- **Provided information**:
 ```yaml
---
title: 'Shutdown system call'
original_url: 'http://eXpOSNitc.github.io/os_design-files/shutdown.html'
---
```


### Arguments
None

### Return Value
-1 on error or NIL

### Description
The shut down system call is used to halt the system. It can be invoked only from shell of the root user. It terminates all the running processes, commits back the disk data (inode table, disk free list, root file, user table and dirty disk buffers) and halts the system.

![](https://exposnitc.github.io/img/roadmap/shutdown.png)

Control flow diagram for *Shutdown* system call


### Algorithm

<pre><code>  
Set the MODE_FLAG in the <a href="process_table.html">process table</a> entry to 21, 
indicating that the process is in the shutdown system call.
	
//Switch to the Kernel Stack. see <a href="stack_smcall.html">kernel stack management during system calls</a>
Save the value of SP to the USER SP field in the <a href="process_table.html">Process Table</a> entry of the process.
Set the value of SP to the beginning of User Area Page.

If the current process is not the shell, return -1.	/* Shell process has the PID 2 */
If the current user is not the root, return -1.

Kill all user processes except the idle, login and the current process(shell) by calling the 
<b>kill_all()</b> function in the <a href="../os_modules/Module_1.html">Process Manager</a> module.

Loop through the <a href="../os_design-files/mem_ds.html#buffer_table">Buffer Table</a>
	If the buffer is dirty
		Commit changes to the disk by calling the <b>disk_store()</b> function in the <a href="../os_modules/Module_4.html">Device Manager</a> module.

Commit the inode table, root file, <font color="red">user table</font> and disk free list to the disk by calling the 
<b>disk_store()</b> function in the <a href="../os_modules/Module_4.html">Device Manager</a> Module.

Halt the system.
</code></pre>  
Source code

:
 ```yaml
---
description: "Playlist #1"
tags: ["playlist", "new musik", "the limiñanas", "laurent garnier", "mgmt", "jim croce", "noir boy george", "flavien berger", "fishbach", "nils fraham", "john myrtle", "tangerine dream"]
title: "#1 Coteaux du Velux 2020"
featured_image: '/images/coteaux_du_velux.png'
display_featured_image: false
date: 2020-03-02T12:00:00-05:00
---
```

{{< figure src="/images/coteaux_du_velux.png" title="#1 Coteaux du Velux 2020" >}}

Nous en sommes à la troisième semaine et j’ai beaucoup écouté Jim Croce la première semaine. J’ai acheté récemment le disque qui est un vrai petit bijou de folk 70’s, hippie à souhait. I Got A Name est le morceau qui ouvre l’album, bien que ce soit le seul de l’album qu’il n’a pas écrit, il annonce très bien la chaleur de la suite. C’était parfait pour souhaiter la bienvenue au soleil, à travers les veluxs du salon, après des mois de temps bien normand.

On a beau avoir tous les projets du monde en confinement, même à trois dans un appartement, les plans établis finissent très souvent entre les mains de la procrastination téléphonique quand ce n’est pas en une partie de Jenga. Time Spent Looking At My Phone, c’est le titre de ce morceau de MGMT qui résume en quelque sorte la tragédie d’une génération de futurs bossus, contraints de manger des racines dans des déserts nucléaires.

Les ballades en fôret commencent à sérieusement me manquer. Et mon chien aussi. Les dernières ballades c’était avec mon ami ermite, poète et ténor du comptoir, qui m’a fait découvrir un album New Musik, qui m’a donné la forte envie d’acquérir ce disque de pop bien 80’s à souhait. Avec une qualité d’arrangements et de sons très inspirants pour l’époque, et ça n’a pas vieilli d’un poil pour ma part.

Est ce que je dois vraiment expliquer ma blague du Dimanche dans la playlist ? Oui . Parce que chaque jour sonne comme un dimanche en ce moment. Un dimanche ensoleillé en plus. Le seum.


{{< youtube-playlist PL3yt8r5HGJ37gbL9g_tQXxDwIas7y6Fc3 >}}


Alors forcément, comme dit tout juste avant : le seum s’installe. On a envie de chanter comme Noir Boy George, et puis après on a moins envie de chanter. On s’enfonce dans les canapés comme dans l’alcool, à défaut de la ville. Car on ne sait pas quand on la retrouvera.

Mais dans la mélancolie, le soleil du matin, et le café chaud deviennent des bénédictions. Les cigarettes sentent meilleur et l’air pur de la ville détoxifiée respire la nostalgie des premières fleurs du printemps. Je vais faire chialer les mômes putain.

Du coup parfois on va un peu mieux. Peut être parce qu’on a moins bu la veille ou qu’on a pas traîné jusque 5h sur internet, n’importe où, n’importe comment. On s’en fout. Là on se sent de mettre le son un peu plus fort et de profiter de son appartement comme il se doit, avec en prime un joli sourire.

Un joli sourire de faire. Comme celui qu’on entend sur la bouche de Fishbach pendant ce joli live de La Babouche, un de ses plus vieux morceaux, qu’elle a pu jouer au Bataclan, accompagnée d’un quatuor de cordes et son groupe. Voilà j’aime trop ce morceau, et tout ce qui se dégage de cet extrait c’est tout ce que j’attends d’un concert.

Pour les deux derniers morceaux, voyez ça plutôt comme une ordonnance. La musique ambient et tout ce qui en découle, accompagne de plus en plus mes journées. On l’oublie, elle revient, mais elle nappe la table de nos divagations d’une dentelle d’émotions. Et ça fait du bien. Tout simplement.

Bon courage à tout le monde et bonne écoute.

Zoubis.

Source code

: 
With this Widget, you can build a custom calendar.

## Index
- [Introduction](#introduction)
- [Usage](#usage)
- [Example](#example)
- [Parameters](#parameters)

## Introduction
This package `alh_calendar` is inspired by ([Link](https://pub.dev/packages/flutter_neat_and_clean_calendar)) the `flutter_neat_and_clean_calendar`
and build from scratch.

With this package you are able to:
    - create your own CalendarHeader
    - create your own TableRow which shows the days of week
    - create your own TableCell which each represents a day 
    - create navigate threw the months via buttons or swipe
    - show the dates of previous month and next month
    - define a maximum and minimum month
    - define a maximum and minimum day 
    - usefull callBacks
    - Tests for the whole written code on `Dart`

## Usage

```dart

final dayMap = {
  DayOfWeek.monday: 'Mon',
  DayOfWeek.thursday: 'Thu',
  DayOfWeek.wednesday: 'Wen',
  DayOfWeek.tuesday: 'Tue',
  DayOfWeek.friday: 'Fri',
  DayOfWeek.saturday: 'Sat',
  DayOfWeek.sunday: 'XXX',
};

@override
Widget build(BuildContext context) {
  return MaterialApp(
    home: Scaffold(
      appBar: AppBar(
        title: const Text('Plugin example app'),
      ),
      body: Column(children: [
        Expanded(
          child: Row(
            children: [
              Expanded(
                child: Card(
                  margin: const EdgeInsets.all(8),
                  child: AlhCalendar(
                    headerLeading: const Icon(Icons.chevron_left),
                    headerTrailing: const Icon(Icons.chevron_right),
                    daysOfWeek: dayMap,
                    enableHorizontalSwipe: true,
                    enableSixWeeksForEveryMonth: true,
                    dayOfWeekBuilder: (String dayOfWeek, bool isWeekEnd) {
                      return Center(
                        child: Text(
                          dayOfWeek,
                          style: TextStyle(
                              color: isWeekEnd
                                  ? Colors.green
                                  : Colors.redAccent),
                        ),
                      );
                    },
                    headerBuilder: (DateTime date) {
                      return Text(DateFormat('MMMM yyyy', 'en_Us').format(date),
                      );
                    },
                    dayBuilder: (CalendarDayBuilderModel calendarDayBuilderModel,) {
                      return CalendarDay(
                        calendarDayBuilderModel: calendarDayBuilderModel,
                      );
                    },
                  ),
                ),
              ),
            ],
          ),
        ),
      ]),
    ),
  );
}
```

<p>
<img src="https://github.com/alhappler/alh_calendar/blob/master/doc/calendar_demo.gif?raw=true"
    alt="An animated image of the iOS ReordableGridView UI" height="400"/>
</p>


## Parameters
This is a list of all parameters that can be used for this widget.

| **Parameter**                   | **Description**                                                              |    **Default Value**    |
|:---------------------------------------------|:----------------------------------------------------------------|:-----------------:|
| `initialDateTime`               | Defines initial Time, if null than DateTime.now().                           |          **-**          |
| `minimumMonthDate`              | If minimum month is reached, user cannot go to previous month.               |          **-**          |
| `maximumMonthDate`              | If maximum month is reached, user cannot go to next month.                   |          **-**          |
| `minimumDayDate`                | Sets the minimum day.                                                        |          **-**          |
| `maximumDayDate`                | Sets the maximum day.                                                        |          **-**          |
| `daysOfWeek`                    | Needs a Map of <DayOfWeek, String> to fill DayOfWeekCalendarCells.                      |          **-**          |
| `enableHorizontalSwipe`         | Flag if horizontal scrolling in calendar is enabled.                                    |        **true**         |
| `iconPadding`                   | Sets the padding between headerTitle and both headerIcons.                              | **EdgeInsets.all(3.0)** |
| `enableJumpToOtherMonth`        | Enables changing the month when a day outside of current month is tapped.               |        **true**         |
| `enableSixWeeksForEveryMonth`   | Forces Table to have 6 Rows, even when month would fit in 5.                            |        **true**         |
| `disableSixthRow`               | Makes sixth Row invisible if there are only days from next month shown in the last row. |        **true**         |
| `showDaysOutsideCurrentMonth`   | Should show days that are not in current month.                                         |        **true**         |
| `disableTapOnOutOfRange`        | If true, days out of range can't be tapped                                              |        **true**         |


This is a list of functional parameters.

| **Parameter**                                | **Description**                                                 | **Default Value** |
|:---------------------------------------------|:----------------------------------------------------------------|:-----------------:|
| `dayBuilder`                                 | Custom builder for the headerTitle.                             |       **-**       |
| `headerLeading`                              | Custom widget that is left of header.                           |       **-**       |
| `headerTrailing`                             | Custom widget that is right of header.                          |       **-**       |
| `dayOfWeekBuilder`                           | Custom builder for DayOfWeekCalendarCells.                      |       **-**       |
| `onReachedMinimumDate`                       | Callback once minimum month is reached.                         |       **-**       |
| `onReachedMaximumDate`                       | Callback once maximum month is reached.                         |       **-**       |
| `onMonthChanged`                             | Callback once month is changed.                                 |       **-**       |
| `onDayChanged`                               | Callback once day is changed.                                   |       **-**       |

- **Exercise details**:
The required answer is the run of lines above, starting at the line with "If the current user" and ending at the line with "Commit changes to", reproduced exactly with both ends.

- **Solution to this problem**:
If the current user is not the root, return -1.

Kill all user processes except the idle, login and the current process(shell) by calling the 
<b>kill_all()</b> function in the <a href="../os_modules/Module_1.html">Process Manager</a> module.

Loop through the <a href="../os_design-files/mem_ds.html#buffer_table">Buffer Table</a>
	If the buffer is dirty
		Commit changes to the disk by calling the <b>disk_store()</b> function in the <a href="../os_modules/Module_4.html">Device Manager</a> module.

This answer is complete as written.